### TASK INPUTS

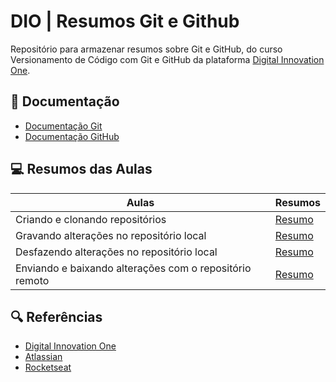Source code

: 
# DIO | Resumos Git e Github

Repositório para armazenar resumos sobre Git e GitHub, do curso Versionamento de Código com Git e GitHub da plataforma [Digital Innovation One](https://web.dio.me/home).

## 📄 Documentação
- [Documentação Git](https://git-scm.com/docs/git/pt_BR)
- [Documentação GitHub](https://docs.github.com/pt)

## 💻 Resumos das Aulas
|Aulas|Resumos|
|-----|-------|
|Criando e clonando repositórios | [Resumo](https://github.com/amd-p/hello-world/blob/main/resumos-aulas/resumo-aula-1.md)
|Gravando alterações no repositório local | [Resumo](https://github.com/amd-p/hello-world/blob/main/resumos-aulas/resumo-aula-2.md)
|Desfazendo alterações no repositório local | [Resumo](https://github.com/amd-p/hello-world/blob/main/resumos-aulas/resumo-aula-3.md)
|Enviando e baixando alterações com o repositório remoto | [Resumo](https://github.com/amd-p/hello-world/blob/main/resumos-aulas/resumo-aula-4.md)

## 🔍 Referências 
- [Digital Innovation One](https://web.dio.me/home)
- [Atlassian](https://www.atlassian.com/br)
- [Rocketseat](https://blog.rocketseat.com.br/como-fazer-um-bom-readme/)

######
### TASK INPUTS

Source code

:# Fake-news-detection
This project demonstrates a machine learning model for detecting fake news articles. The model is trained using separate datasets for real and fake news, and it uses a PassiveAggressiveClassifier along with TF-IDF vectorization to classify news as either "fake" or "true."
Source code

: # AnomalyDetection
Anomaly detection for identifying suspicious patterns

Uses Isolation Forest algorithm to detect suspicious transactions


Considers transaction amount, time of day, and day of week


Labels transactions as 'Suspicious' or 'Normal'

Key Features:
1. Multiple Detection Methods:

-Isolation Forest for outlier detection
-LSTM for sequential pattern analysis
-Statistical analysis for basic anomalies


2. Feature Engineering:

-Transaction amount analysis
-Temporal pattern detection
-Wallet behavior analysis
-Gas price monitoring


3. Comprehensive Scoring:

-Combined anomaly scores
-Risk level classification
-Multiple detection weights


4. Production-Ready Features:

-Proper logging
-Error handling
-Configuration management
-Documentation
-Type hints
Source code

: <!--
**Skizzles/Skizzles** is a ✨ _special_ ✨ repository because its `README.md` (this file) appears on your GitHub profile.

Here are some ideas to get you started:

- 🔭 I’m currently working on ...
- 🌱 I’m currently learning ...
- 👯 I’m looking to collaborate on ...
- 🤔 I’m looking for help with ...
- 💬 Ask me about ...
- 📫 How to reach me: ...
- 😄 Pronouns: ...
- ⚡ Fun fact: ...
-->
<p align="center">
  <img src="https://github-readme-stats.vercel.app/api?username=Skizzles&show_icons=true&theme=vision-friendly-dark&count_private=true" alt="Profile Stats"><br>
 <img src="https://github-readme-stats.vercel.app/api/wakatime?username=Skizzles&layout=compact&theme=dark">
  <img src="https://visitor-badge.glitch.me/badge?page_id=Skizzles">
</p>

######

## EXERCISE
Your answer should be only a number: how many lines of the data above contain the string "true"?

## SOLUTION FOR THIS EXERCISE
2